Consider a PDE problem with two independent variables and one dependent variable, u(x, t), and consider the list of infinitesimals of a symmetry group

 > S := [_xi[x] = x, _xi[t] = 1, _eta[u] = u];
 ${S}{≔}\left[{{\mathrm{_ξ}}}_{{x}}{=}{x}{,}{{\mathrm{_ξ}}}_{{t}}{=}{1}{,}{{\mathrm{_η}}}_{{u}}{=}{u}\right]$ (1)

In the input above you can also enter the symmetry $S$ without infinitesimals' labels, as in $\left[x,1,u\right]$. The corresponding infinitesimal generator is

 > G := InfinitesimalGenerator(S, u(x,t));
 ${G}{≔}{f}{→}{x}{}\left(\frac{{\partial }}{{\partial }{x}}{}{f}\right){+}\frac{{\partial }}{{\partial }{t}}{}{f}{+}{u}{}\left(\frac{{\partial }}{{\partial }{u}}{}{f}\right)$ (2)

The invariants for this symmetry are

 > Phi := CharacteristicQInvariants(S, u(x,t));
 ${\mathrm{\Phi }}{≔}{-}{\mathrm{ln}}{}\left({x}\right){+}{t}{,}\frac{{u}}{{x}}$ (3)

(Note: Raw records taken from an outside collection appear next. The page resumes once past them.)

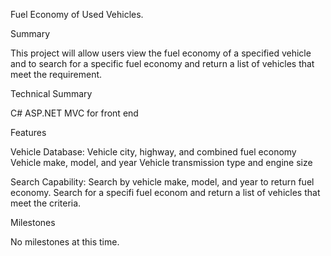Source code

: Fuel Economy of Used Vehicles.

Summary

This project will allow users view the fuel economy of a specified vehicle and to search for a specific fuel economy and return a list of vehicles that meet the requirement.

Technical Summary

C#
ASP.NET MVC for front end

Features

Vehicle Database:
Vehicle city, highway, and combined fuel economy
Vehicle make, model, and year
Vehicle transmission type and engine size

Search Capability:
Search by vehicle make, model, and year to return fuel economy.
Search for a specifi fuel econom and return a list of vehicles that meet the criteria.

Milestones

No milestones at this time.
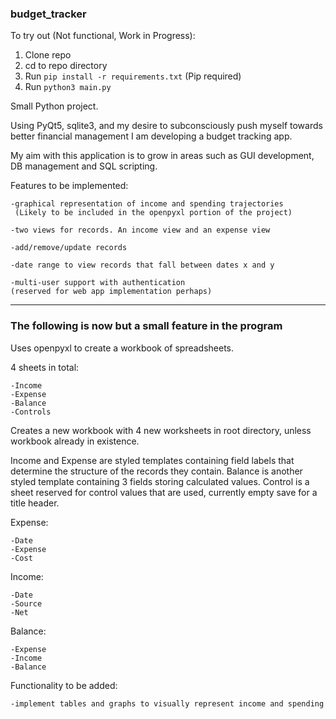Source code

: ### budget_tracker

To try out (Not functional, Work in Progress):

1. Clone repo
2. cd to repo directory
3. Run `pip install -r requirements.txt` (Pip required)
4. Run `python3 main.py`

Small Python project.

Using PyQt5, sqlite3, and my desire to subconsciously push myself towards
better financial management I am developing a budget tracking app.

My aim with this application is to grow in areas such as GUI development, DB management
and SQL scripting.

Features to be implemented:

    -graphical representation of income and spending trajectories
     (Likely to be included in the openpyxl portion of the project)

    -two views for records. An income view and an expense view

    -add/remove/update records

    -date range to view records that fall between dates x and y

    -multi-user support with authentication
    (reserved for web app implementation perhaps)

---

### The following is now but a small feature in the program

Uses openpyxl to create a workbook of spreadsheets.

4 sheets in total:

    -Income
    -Expense
    -Balance
    -Controls

Creates a new workbook with 4 new worksheets in root directory, unless workbook
already in existence.

Income and Expense are styled templates containing field labels that determine
the structure of the records they contain. Balance is another styled template
containing 3 fields storing calculated values. Control is
a sheet reserved for control values that are used, currently empty save for a title
header.

Expense:

    -Date
    -Expense
    -Cost

Income:

    -Date
    -Source
    -Net

Balance:

    -Expense
    -Income
    -Balance

Functionality to be added:

    -implement tables and graphs to visually represent income and spending
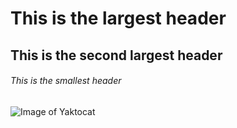 # This is the largest header
## This is the second largest header
###### This is the smallest header
![Image of Yaktocat](https://octodex.github.com/images/yaktocat.png)
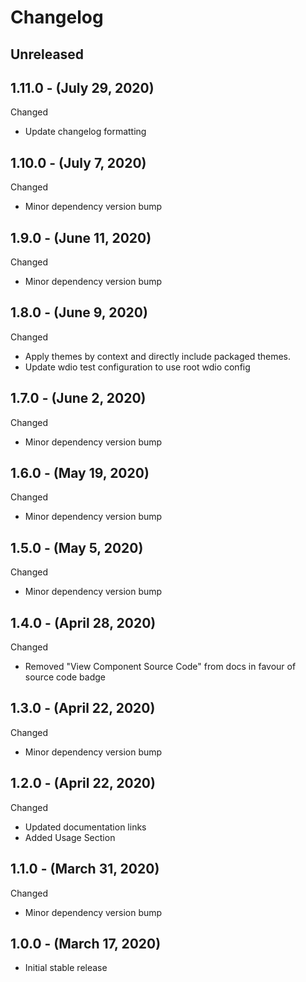 # Changelog

## Unreleased

## 1.11.0 - (July 29, 2020)

Changed

* Update changelog formatting

## 1.10.0 - (July 7, 2020)

Changed

* Minor dependency version bump

## 1.9.0 - (June 11, 2020)

Changed

* Minor dependency version bump

## 1.8.0 - (June 9, 2020)

Changed

* Apply themes by context and directly include packaged themes.
* Update wdio test configuration to use root wdio config

## 1.7.0 - (June 2, 2020)

Changed

* Minor dependency version bump

## 1.6.0 - (May 19, 2020)

Changed

* Minor dependency version bump

## 1.5.0 - (May 5, 2020)

Changed

* Minor dependency version bump

## 1.4.0 - (April 28, 2020)

Changed

* Removed "View Component Source Code" from docs in favour of source code badge

## 1.3.0 - (April 22, 2020)

Changed

* Minor dependency version bump

## 1.2.0 - (April 22, 2020)

Changed

* Updated documentation links
* Added Usage Section

## 1.1.0 - (March 31, 2020)

Changed

* Minor dependency version bump

## 1.0.0 - (March 17, 2020)

* Initial stable release
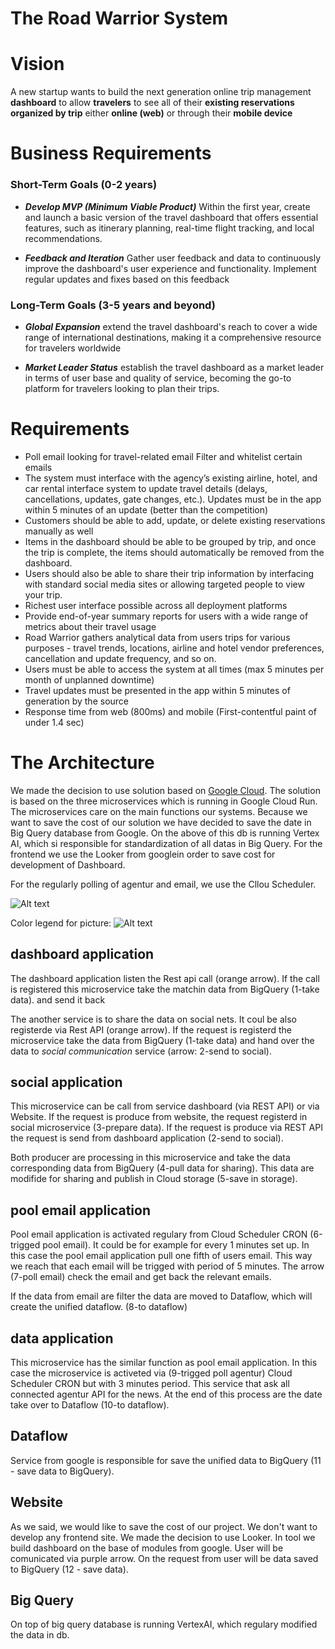 
# The Road Warrior System

# Vision

A new startup wants to build the next generation online trip management __dashboard__ to allow __travelers__ to see all of their __existing reservations organized by trip__ either __online (web)__ or through their __mobile device__

# Business Requirements

### Short-Term Goals (0-2 years)

- *__Develop MVP (Minimum Viable Product)__* Within the first year, create and launch a basic version of the travel dashboard that offers essential features, such as itinerary planning, real-time flight tracking, and local recommendations.

- *__Feedback and Iteration__* Gather user feedback and data to continuously improve the dashboard's user experience and functionality. Implement regular updates and fixes based on this feedback

### Long-Term Goals (3-5 years and beyond)

- *__Global Expansion__* extend the travel dashboard's reach to cover a wide range of international destinations, making it a comprehensive resource for travelers worldwide

- *__Market Leader Status__* establish the travel dashboard as a market leader in terms of user base and quality of service, becoming the go-to platform for travelers looking to plan their trips.

# Requirements

- Poll email looking for travel-related email
Filter and whitelist certain emails
- The system must interface with the agency’s existing airline, hotel, and car rental interface system to update travel details (delays, cancellations, updates, gate changes, etc.). Updates must be in the app within 5 minutes of an update (better than the competition)
- Customers should be able to add, update, or delete existing reservations manually as well
- Items in the dashboard should be able to be grouped by trip, and once the trip is complete, the items should automatically be removed from the dashboard.
- Users should also be able to share their trip information by interfacing with standard social media sites or allowing targeted people to view your trip.
- Richest user interface possible across all deployment platforms
- Provide end-of-year summary reports for users with a wide range of metrics about their travel usage
- Road Warrior gathers analytical data from users trips for various purposes - travel trends, locations, airline and hotel vendor preferences, cancellation and update frequency, and so on.
- Users must be able to access the system at all times (max 5 minutes per month of unplanned downtime)
- Travel updates must be presented in the app within 5 minutes of generation by the source
- Response time from web (800ms) and mobile (First-contentful paint of under 1.4 sec)

# The Architecture

We made the decision to use solution based on [Google Cloud](https://console.cloud.google.com/). The solution is based on the three microservices which is running in Google Cloud Run. The microservices care on the main functions our systems. Because we want to save the cost of our solution we have decided to save the date in Big Query database from Google. On the above of this db is running Vertex AI, which si responsible for standardization of all datas in Big Query. For the frontend we use the Looker from googlein order to save cost for development of Dashboard.

For the regularly polling of agentur and email, we use the Cllou Scheduler. 

![Alt text](../img/Infrastruktur.jpg)

Color legend for picture:
![Alt text](../img/Legend.jpg)

## dashboard application

The dashboard application listen the Rest api call (orange arrow). If the call is registered this microservice take the matchin data from BigQuery (1-take data). and send it back

The another service is to share the data on social nets. It coul be also registerde via Rest API (orange arrow). If the request is registerd the microservice take the data from BigQuery (1-take data) and hand over the data to *social communication* service (arrow: 2-send to social).

## social application

This microservice can be call from service dashboard (via REST API) or via Website. If the request is produce from website, the request registerd in social microservice (3-prepare data). If the request is produce via REST API the request is send from dashboard application (2-send to social).

Both producer are processing in this microservice and take the data corresponding data from BigQuery (4-pull data for sharing). This data are modifide for sharing and publish in Cloud storage (5-save in storage).

## pool email application

Pool email application is activated regulary from Cloud Scheduler CRON (6-trigged pool email). It could be for example for every 1 minutes set up. In this case the pool email application pull one fifth of users email. This way we reach that each email will be trigged with period of 5 minutes. The arrow (7-poll email) check the email and get back the relevant emails.

If the data from email are filter the data are moved to Dataflow, which will create the unified dataflow. (8-to dataflow)

## data application

This microservice has the similar function as pool email application. In this case the microservice is activeted via (9-trigged poll agentur) Cloud Scheduler CRON but with 3 minutes period. This service that ask all connected agentur API for the news. At the end of this process are the date take over to Dataflow (10-to dataflow).

## Dataflow

Service from google is responsible for save the unified data to BigQuery (11 - save data to BigQuery).

## Website

As we said, we would like to save the cost of our project. We don't want to develop any frontend site. We made the decision to use Looker. In tool we build dashboard on the base of modules from google. User will be comunicated via purple arrow. On the request from user will be data saved to BigQuery (12 - save data). 

## Big Query

On top of big query database is running VertexAI, which regulary modified the data in db.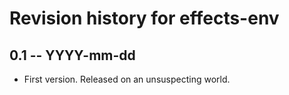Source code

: # Revision history for effects-env

## 0.1 -- YYYY-mm-dd

* First version. Released on an unsuspecting world.
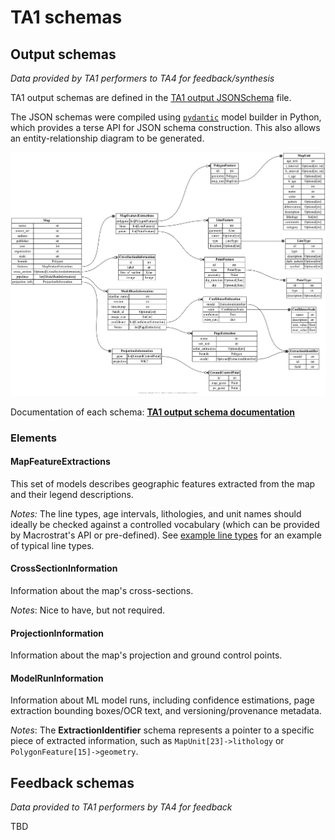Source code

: # TA1 schemas

## Output schemas

*Data provided by TA1 performers to TA4 for feedback/synthesis*

TA1 output schemas are defined in the [TA1 output JSONSchema](output-schemas.json) file.

The JSON schemas were compiled using [`pydantic`](https://docs.pydantic.dev/latest/) model builder in Python, which provides a terse API for JSON schema construction. This also allows an entity-relationship diagram to be generated.

![TA1 output schema summary](output-schemas.png)

Documentation of each schema: [**TA1 output schema documentation**](output-schemas.md)

### Elements

#### MapFeatureExtractions

This set of models describes geographic features extracted from the map and their legend descriptions.

*Notes:* The line types, age intervals, lithologies, and unit names should ideally
be checked against a controlled vocabulary (which can be provided by Macrostrat's API or pre-defined). See [example line types](example-data/example-line-types.txt)
for an example of typical line types.

#### CrossSectionInformation

Information about the map's cross-sections.

*Notes*: Nice to have, but not required.

#### ProjectionInformation

Information about the map's projection and ground control points.


#### ModelRunInformation

Information about ML model runs, including confidence estimations, page extraction bounding boxes/OCR text, and versioning/provenance metadata.

*Notes*: The **ExtractionIdentifier** schema represents a pointer to a specific piece of extracted information, such as `MapUnit[23]->lithology` or `PolygonFeature[15]->geometry`.


## Feedback schemas

*Data provided to TA1 performers by TA4 for feedback*

TBD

where in the input above you can also pass G instead of S. To verify that these are differential invariants of order zero, construct first the InfinitesimalGenerator, then apply it to an arbitrary function of the objects returned by CharacteristicQInvariants, $F\left(\mathrm{\Phi }\right)$

 > G := InfinitesimalGenerator(S, u(x,t), prolongation = 1, expanded);
 ${G}{≔}{f}{→}{x}{}\left(\frac{{\partial }}{{\partial }{x}}{}{f}\right){+}\frac{{\partial }}{{\partial }{t}}{}{f}{+}{u}{}\left(\frac{{\partial }}{{\partial }{u}}{}{f}\right){+}{{u}}_{{t}}{}\left(\frac{{\partial }}{{\partial }{{u}}_{{t}}}{}{f}\right)$ (4)
 > normal(G(F(Phi)));
 ${0}$ (5)

It is possible to request the output to be in function notation instead of jetvariables jet notation, or in any other existing jet notation, for those purposes use the optional argument jetnotation = ...

 > CharacteristicQInvariants(S, u(x,t), jetnotation = jetvariableswithbrackets);
 ${-}{\mathrm{ln}}{}\left({x}\right){+}{t}{,}\frac{{u}\left[\right]}{{x}}$ (6)
 > CharacteristicQInvariants(S, u(x,t), jetnotation = false);
 ${-}{\mathrm{ln}}{}\left({x}\right){+}{t}{,}\frac{{u}{}\left({x}{,}{t}\right)}{{x}}$ (7)

Alternatively, you can also switch the notation back and forth using FromJet and ToJet.